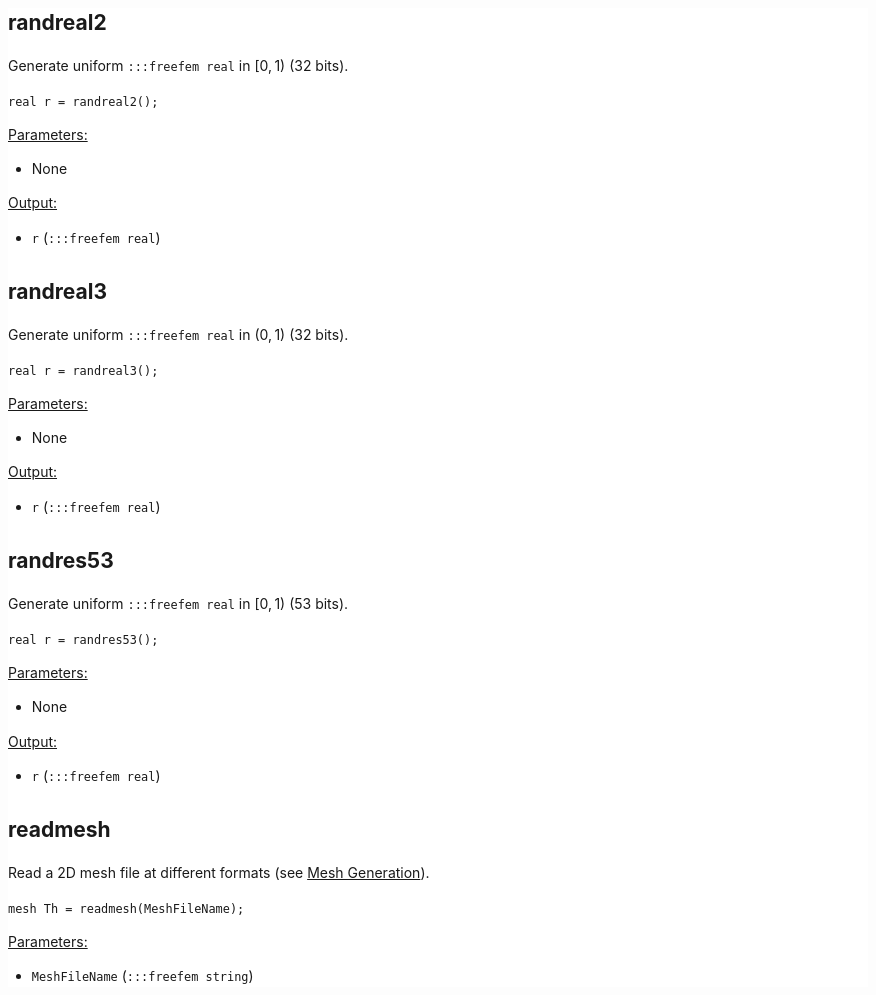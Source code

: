 ## randreal2

Generate uniform `:::freefem real` in $[0, 1)$ (32 bits).

```freefem
real r = randreal2();
```

<u>Parameters:</u>

 - None

<u>Output:</u>

 - `r` (`:::freefem real`)

## randreal3

Generate uniform `:::freefem real` in $(0, 1)$ (32 bits).

```freefem
real r = randreal3();
```

<u>Parameters:</u>

 - None

<u>Output:</u>

 - `r` (`:::freefem real`)

## randres53

Generate uniform `:::freefem real` in $[0, 1)$ (53 bits).

```freefem
real r = randres53();
```

<u>Parameters:</u>

 - None

<u>Output:</u>

 - `r` (`:::freefem real`)

## readmesh
Read a 2D mesh file at different formats (see [Mesh Generation](../documentation/MeshGeneration/#data-structures-and-readwrite-statements-for-a-mesh)).

```freefem
mesh Th = readmesh(MeshFileName);
```

<u>Parameters:</u>

 - `MeshFileName` (`:::freefem string`)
********************
[Problem to solve]
What is wanted is a verbatim transcription of every record above, pictures excluded.

[Solution to this exercise]
Source code

: ## randreal2

Generate uniform `:::freefem real` in $[0, 1)$ (32 bits).

```freefem
real r = randreal2();
```

<u>Parameters:</u>

 - None

<u>Output:</u>

 - `r` (`:::freefem real`)

## randreal3

Generate uniform `:::freefem real` in $(0, 1)$ (32 bits).

```freefem
real r = randreal3();
```

<u>Parameters:</u>

 - None

<u>Output:</u>

 - `r` (`:::freefem real`)

## randres53

Generate uniform `:::freefem real` in $[0, 1)$ (53 bits).

```freefem
real r = randres53();
```

<u>Parameters:</u>

 - None

<u>Output:</u>

 - `r` (`:::freefem real`)

## readmesh
Read a 2D mesh file at different formats (see [Mesh Generation](../documentation/MeshGeneration/#data-structures-and-readwrite-statements-for-a-mesh)).

```freefem
mesh Th = readmesh(MeshFileName);
```

<u>Parameters:</u>

 - `MeshFileName` (`:::freefem string`)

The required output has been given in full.